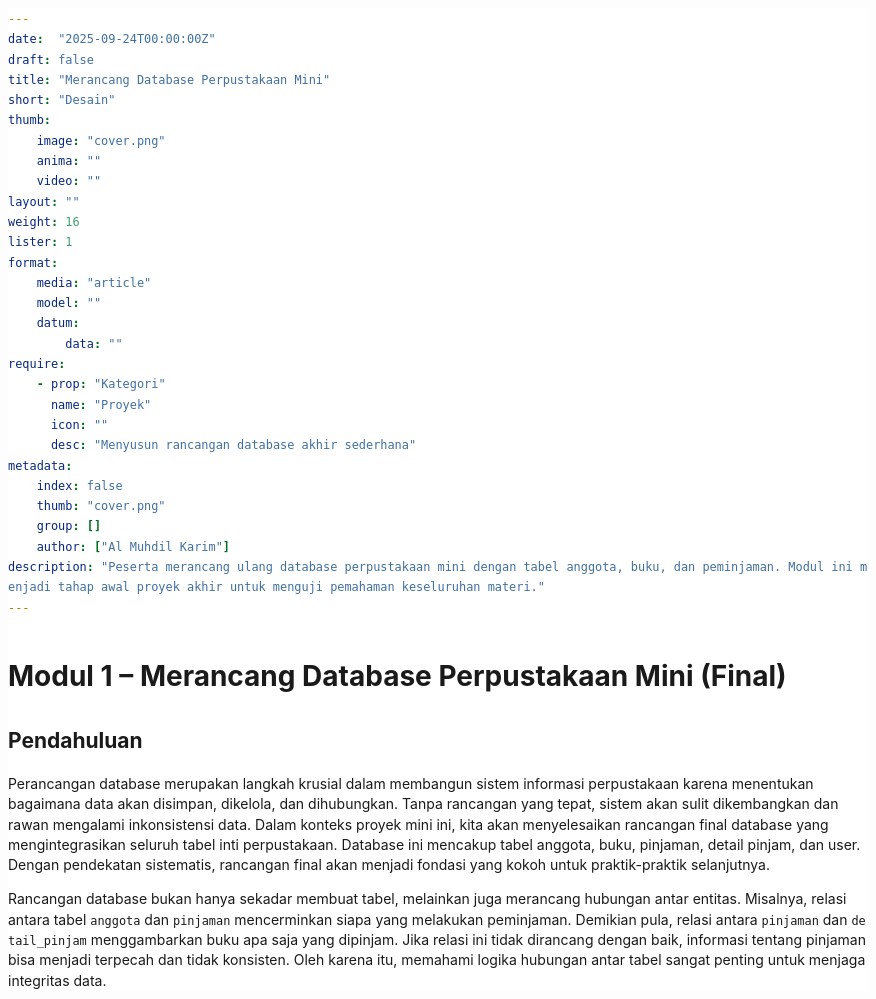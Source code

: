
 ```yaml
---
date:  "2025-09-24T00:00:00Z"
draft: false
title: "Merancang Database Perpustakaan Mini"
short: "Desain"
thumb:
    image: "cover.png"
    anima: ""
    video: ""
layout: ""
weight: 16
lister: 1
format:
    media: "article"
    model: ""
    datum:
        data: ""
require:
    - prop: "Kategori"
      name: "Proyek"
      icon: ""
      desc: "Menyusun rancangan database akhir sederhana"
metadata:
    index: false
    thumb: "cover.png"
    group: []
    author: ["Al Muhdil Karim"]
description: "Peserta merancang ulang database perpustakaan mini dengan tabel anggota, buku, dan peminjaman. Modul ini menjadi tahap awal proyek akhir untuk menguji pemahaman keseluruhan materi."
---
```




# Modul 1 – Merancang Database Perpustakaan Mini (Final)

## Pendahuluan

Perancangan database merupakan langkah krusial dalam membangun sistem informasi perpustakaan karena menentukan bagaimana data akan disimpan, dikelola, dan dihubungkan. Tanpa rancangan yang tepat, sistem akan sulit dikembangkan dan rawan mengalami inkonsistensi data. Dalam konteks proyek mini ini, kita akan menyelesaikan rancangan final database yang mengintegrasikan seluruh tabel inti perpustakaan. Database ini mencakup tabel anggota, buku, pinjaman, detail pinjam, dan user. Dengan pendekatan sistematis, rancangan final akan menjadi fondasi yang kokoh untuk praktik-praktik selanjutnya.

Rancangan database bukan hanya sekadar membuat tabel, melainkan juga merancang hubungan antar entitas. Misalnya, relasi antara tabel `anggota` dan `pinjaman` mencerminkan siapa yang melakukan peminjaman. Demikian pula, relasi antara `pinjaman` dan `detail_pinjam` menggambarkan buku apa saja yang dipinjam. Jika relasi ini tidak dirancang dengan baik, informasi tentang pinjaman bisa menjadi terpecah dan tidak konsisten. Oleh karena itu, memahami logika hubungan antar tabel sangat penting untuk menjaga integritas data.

┄┄┄┄┄┄┄┄┄┄

PROBLEM TO SOLVE »
Return, from the data, each line where the string "Modul" occurs.

ANSWER AREA »
description: "Peserta merancang ulang database perpustakaan mini dengan tabel anggota, buku, dan peminjaman. Modul ini menjadi tahap awal proyek akhir untuk menguji pemahaman keseluruhan materi."
# Modul 1 – Merancang Database Perpustakaan Mini (Final)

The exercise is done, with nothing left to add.